Seraya mengakui dampak positif yang dialami orang Papua,
kebijakan-kebijakan ini tidak berhasil meredam konflik Papua. Terbukti konflik
Papua masih saja membara dan terus merenggut nyawa, baik warga sipil maupun
personel TNI dan Polri. Korban mungkin akan terus berjatuhan dan bertambah.
Pertanyaan yang patut diajukan adalah sekali pun pemerintah
telah mengedepankan pendekatan kesejahteraan, memberikan status otsus,
mengucurkan dana triliunan rupiah, membagi Papua menjadi dua provinsi,
melipatgandakan jumlah kabupaten, dan mempercepat pembangunan, mengapa semua
kebijakan ini belum berhasil menyelesaikan konflik Papua?
Solusi Komprehensif
Penyebab utama dari belum tuntasnya penyelesaian konflik
Papua melalui kebijakan-kebijakan di atas, menurut saya, karena belum ada
solusi yang komprehensif.
Konflik Papua lebih sering diidentikkan dengan masalah
ekonomi. Dengan berasumsi konflik Papua akan hilang dengan sendirinya ketika
orang Papua menikmati kesejahteraan ekonomi, pemerintah lebih memperhatikan
bidang ketahanan pangan, pengurangan kemiskinan, pendidikan, kesehatan, dan
infrastruktur dasar.
Perlu disadari bahwa selain masalah ekonomi, konflik Papua
mengandung masalah ke-Indonesiaan. Masih ada orang Papua yang belum mengakui
dirinya sebagai orang Indonesia. Masalah ini merupakan beban politik bagi
pemerintah dan setiap Presiden Indonesia.

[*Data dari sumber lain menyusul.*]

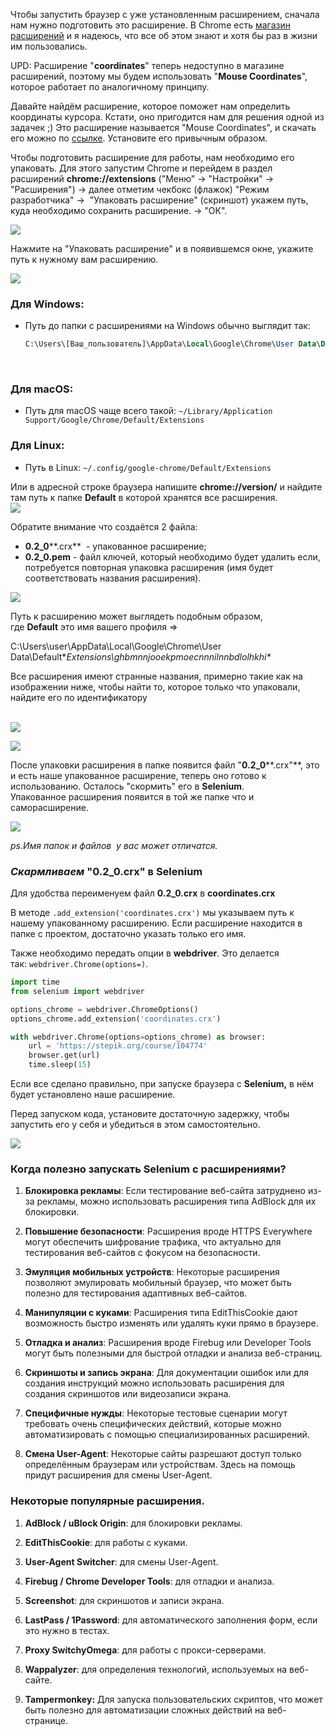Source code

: 
Чтобы запустить браузер с уже установленным расширением, сначала нам нужно подготовить это расширение. В Chrome есть [магазин расширений](https://chrome.google.com/webstore/category/extensions?hl=ru) и я надеюсь, что все об этом знают и хотя бы раз в жизни им пользовались.

UPD: Расширение "**coordinates**" теперь недоступно в магазине расширений, поэтому мы будем использовать "**Mouse Coordinates**", которое работает по аналогичному принципу.

Давайте найдём расширение, которое поможет нам определить координаты курсора. Кстати, оно пригодится нам для решения одной из задачек ;) Это расширение называется "Mouse Coordinates", и скачать его можно по [ссылке](https://chrome.google.com/webstore/detail/mouse-coordinates/gkkmpbaijflcgbbdfjgihbgmpkhgpgof?hl=ru). Установите его привычным образом.

Чтобы подготовить расширение для работы, нам необходимо его упаковать. Для этого запустим Chrome и перейдем в раздел расширений **chrome://extensions** ("Меню" → "Настройки" → "Расширения") → далее отметим чекбокс (флажок) "Режим разработчика" →  "Упаковать расширение" (скриншот) укажем путь, куда необходимо сохранить расширение. → "ОК".

![](https://ucarecdn.com/a3e671af-c1f3-4e66-bee8-2a236b307393/)

Нажмите на "Упаковать расширение" и в появившемся окне, укажите путь к нужному вам расширению.

![](https://ucarecdn.com/1f71762b-0527-43a2-afef-b2f011e21382/)

### Для Windows:

- Путь до папки с расширениями на Windows обычно выглядит так:
    
    ```sql
    ​​​​​​​C:\Users\[Ваш_пользователь]\AppData\Local\Google\Chrome\User Data\Default\Extensions
    ```
    
    ​​

### Для macOS:

- Путь для macOS чаще всего такой: `~/Library/Application Support/Google/Chrome/Default/Extensions`

### Для Linux:

- Путь в Linux: `~/.config/google-chrome/Default/Extensions`

Или в адресной строке браузера напишите **chrome://version/** и найдите там путь к папке **Default** в которой хранятся все расширения.   
![](https://ucarecdn.com/8a439a33-9211-4dff-be7a-1c930f688540/)

Обратите внимание что создаётся 2 файла:

- **0.2_0****.crx**  - упакованное расширение;
- **0.2_0.pem** - файл ключей, который необходимо будет удалить если, потребуется повторная упаковка расширения (имя будет соответствовать названия расширения).

![](https://ucarecdn.com/1812645b-b2bd-4d92-9543-1f4f588c05bf/)

Путь к расширению может выглядеть подобным образом, где **Default** это имя вашего профиля =>

C:\Users\user\AppData\Local\Google\Chrome\User Data\Default\**Extensions\ghbmnnjooekpmoecnnnilnnbdlolhkhi\**

Все расширения имеют странные названия, примерно такие как на изображении ниже, чтобы найти то, которое только что упаковали, найдите его по идентификатору  
​​​​​​​

![](https://ucarecdn.com/36897aa3-6779-48b4-9934-29675e23f8ac/)

![](https://ucarecdn.com/a011df3a-8baf-44f5-8fcd-1bde51008b36/)

После упаковки расширения в папке появится файл "**0.2_0****.crx"**, это и есть наше упакованное расширение, теперь оно готово к использованию. Осталось "скормить" его в **Selenium**.  
Упакованное расширения появится в той же папке что и саморасширение.

![](https://ucarecdn.com/906b8140-1436-4351-a491-4ee242e15015/)

_ps.Имя папок и файлов  у вас может отличатся._

### _Скармливаем_ "**0.2_0.crx" в Selenium**

Для удобства переименуем файл **0.2_0.crx** в **coordinates.crx**

В методе `.add_extension('coordinates.crx')` мы указываем путь к нашему упакованному расширению. Если расширение находится в папке с проектом, достаточно указать только его имя.

Также необходимо передать опции в **webdriver**. Это делается так: `webdriver.Chrome(options=)`.

```python
import time
from selenium import webdriver

options_chrome = webdriver.ChromeOptions()
options_chrome.add_extension('coordinates.crx')

with webdriver.Chrome(options=options_chrome) as browser:
    url = 'https://stepik.org/course/104774'
    browser.get(url)
    time.sleep(15)
```

Если все сделано правильно, при запуске браузера с **Selenium,** в нём будет установлено наше расширение.

Перед запуском кода, установите достаточную задержку, чтобы запустить его у себя и убедиться в этом самостоятельно.

![](https://ucarecdn.com/7bbeb695-e532-4236-bdd7-4d5c9f29e182/)

### Когда полезно запускать **Selenium** c расширениями? 

1. **Блокировка рекламы**: Если тестирование веб-сайта затруднено из-за рекламы, можно использовать расширения типа AdBlock для их блокировки.
    
2. **Повышение безопасности**: Расширения вроде HTTPS Everywhere могут обеспечить шифрование трафика, что актуально для тестирования веб-сайтов с фокусом на безопасности.
    
3. **Эмуляция мобильных устройств**: Некоторые расширения позволяют эмулировать мобильный браузер, что может быть полезно для тестирования адаптивных веб-сайтов.
    
4. **Манипуляции с куками**: Расширения типа EditThisCookie дают возможность быстро изменять или удалять куки прямо в браузере.
    
5. **Отладка и анализ**: Расширения вроде Firebug или Developer Tools могут быть полезными для быстрой отладки и анализа веб-страниц.
    
6. **Скриншоты и запись экрана**: Для документации ошибок или для создания инструкций можно использовать расширения для создания скриншотов или видеозаписи экрана.
    
7. **Специфичные нужды**: Некоторые тестовые сценарии могут требовать очень специфических действий, которые можно автоматизировать с помощью специализированных расширений.
    
8. **Смена User-Agent**: Некоторые сайты разрешают доступ только определённым браузерам или устройствам. Здесь на помощь придут расширения для смены User-Agent.
    

### Некоторые популярные расширения.

1. **AdBlock / uBlock Origin**: для блокировки рекламы.
    
2. **EditThisCookie**: для работы с куками.
    
3. **User-Agent Switcher**: для смены User-Agent.
    
4. **Firebug / Chrome Developer Tools**: для отладки и анализа.
    
5. **Screenshot**: для скриншотов и записи экрана.
    
6. **LastPass / 1Password**: для автоматического заполнения форм, если это нужно в тестах.
    
7. **Proxy SwitchyOmega**: для работы с прокси-серверами.
    
8. **Wappalyzer**: для определения технологий, используемых на веб-сайте.
    
9. **Tampermonkey:** Для запуска пользовательских скриптов, что может быть полезно для автоматизации сложных действий на веб-странице.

Ada juga persoalan benturan budaya antara Melayu versus
Melanesia. Ada perbedaan penafsiran atas sejarah bergabungnya Papua dengan
Indonesia. Papua juga merupakan satu-satunya daerah yang bergabung dengan
Indonesia melalui Perserikatan Bangsa-Bangsa (PBB).
Dengan demikian, konflik Papua mempunyai dimensi ekonomi,
politik, budaya, sejarah, keamanan, dan internasional. Oleh karena itu, solusi
parsial tidak akan menyelesaikan konflik Papua. Kompleksitas dan multidimensionalitas
konflik Papua menuntut suatu solusi komprehensif yang mengakomodasi dan mampu
menjawab semua dimensi permasalahan.
Pemerintah tidak boleh memandang dirinya sebagai
satu-satunya pihak yang mampu mengatasi konflik Papua. Hal ini karena
pemerintah terbukti tidak berhasil menyelesaikan konflik Papua melalui berbagai
kebijakan yang ditetapkannya tanpa keterlibatan pihak lain.

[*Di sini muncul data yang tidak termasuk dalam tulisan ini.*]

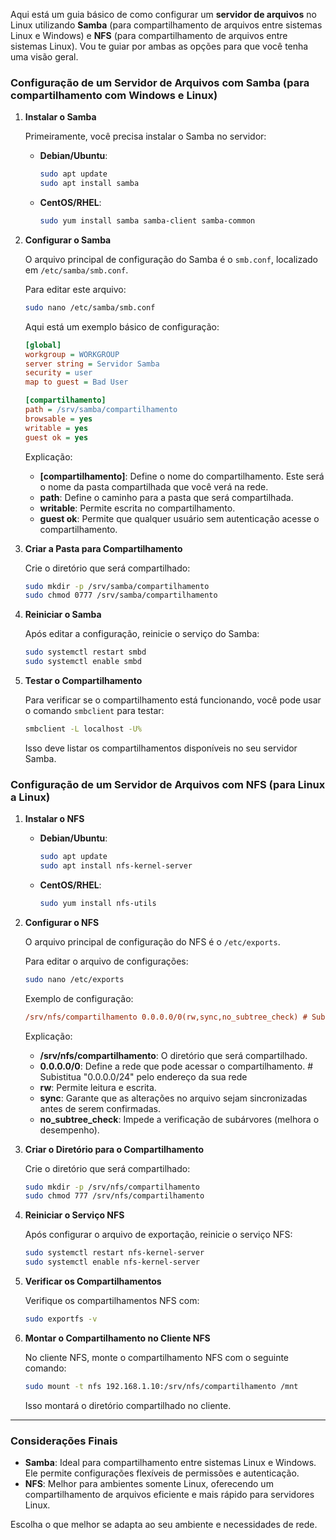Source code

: Aqui está um guia básico de como configurar um **servidor de arquivos** no Linux utilizando **Samba** (para compartilhamento de arquivos entre sistemas Linux e Windows) e **NFS** (para compartilhamento de arquivos entre sistemas Linux). Vou te guiar por ambas as opções para que você tenha uma visão geral.

### **Configuração de um Servidor de Arquivos com Samba (para compartilhamento com Windows e Linux)**

1. **Instalar o Samba**

   Primeiramente, você precisa instalar o Samba no servidor:

   - **Debian/Ubuntu**:
     ```bash
     sudo apt update
     sudo apt install samba
     ```

   - **CentOS/RHEL**:
     ```bash
     sudo yum install samba samba-client samba-common
     ```

2. **Configurar o Samba**

   O arquivo principal de configuração do Samba é o `smb.conf`, localizado em `/etc/samba/smb.conf`.

   Para editar este arquivo:

   ```bash
   sudo nano /etc/samba/smb.conf
   ```

   Aqui está um exemplo básico de configuração:

   ```ini
   [global]
   workgroup = WORKGROUP
   server string = Servidor Samba
   security = user
   map to guest = Bad User

   [compartilhamento]
   path = /srv/samba/compartilhamento
   browsable = yes
   writable = yes
   guest ok = yes
   ```

   Explicação:
   - **[compartilhamento]**: Define o nome do compartilhamento. Este será o nome da pasta compartilhada que você verá na rede.
   - **path**: Define o caminho para a pasta que será compartilhada.
   - **writable**: Permite escrita no compartilhamento.
   - **guest ok**: Permite que qualquer usuário sem autenticação acesse o compartilhamento.

3. **Criar a Pasta para Compartilhamento**

   Crie o diretório que será compartilhado:

   ```bash
   sudo mkdir -p /srv/samba/compartilhamento
   sudo chmod 0777 /srv/samba/compartilhamento
   ```

4. **Reiniciar o Samba**

   Após editar a configuração, reinicie o serviço do Samba:

   ```bash
   sudo systemctl restart smbd
   sudo systemctl enable smbd
   ```

5. **Testar o Compartilhamento**

   Para verificar se o compartilhamento está funcionando, você pode usar o comando `smbclient` para testar:

   ```bash
   smbclient -L localhost -U%
   ```

   Isso deve listar os compartilhamentos disponíveis no seu servidor Samba.

### **Configuração de um Servidor de Arquivos com NFS (para Linux a Linux)**

1. **Instalar o NFS**

   - **Debian/Ubuntu**:
     ```bash
     sudo apt update
     sudo apt install nfs-kernel-server
     ```

   - **CentOS/RHEL**:
     ```bash
     sudo yum install nfs-utils
     ```

2. **Configurar o NFS**

   O arquivo principal de configuração do NFS é o `/etc/exports`.

   Para editar o arquivo de configurações:

   ```bash
   sudo nano /etc/exports
   ```

   Exemplo de configuração:

   ```ini
   /srv/nfs/compartilhamento 0.0.0.0/0(rw,sync,no_subtree_check) # Subistitua "0.0.0.0/24" pelo endereço da sua rede
   ```

   Explicação:
   - **/srv/nfs/compartilhamento**: O diretório que será compartilhado.
   - **0.0.0.0/0**: Define a rede que pode acessar o compartilhamento. # Subistitua "0.0.0.0/24" pelo endereço da sua rede
   - **rw**: Permite leitura e escrita.
   - **sync**: Garante que as alterações no arquivo sejam sincronizadas antes de serem confirmadas.
   - **no_subtree_check**: Impede a verificação de subárvores (melhora o desempenho).

3. **Criar o Diretório para o Compartilhamento**

   Crie o diretório que será compartilhado:

   ```bash
   sudo mkdir -p /srv/nfs/compartilhamento
   sudo chmod 777 /srv/nfs/compartilhamento
   ```

4. **Reiniciar o Serviço NFS**

   Após configurar o arquivo de exportação, reinicie o serviço NFS:

   ```bash
   sudo systemctl restart nfs-kernel-server
   sudo systemctl enable nfs-kernel-server
   ```

5. **Verificar os Compartilhamentos**

   Verifique os compartilhamentos NFS com:

   ```bash
   sudo exportfs -v
   ```

6. **Montar o Compartilhamento no Cliente NFS**

   No cliente NFS, monte o compartilhamento NFS com o seguinte comando:

   ```bash
   sudo mount -t nfs 192.168.1.10:/srv/nfs/compartilhamento /mnt
   ```

   Isso montará o diretório compartilhado no cliente.

---

### **Considerações Finais**

- **Samba**: Ideal para compartilhamento entre sistemas Linux e Windows. Ele permite configurações flexíveis de permissões e autenticação.
- **NFS**: Melhor para ambientes somente Linux, oferecendo um compartilhamento de arquivos eficiente e mais rápido para servidores Linux.

Escolha o que melhor se adapta ao seu ambiente e necessidades de rede.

Apabila konflik Papua mau diselesaikan secara permanen,
pemerintah harus merangkul semua pemangku kepentingan agar secara bersama-sama
mencari solusi yang komprehensif. Perlu ditetapkan mekanisme inklusif yang
dapat memungkinkan keterlibatan semua pihak yang berkepentingan dalam pembuatan
kebijakan.
Secara khusus, pemerintah tidak perlu takut melibatkan
orang Papua yang bergabung dalam Organisasi Papua Merdeka (OPM). Perlu disadari
bahwa sebagus apa pun kebijakan pemerintah, tidak dapat menyelesaikan konflik
Papua apabila tidak berkonsultasi dengan kelompok OPM.
OPM terdiri atas tiga kelompok, yakni orang Papua yang
melakukan perlawanan di kota dan kampung, mereka yang bergerilya di hutan
dengan nama Tentara Pembebasan Nasional Papua Barat (TPN PB), dan orang Papua
yang hidup di luar negeri. Ketiga kelompok ini harus dilibatkan semuanya dalam
pembahasan solusi yang komprehensif.
Pemerintah perlu mendorong mereka untuk berkumpul,
berdiskusi, dan merumuskan pandangan kolektifnya tentang kebijakan yang
komprehensif bagi penyelesaian konflik Papua.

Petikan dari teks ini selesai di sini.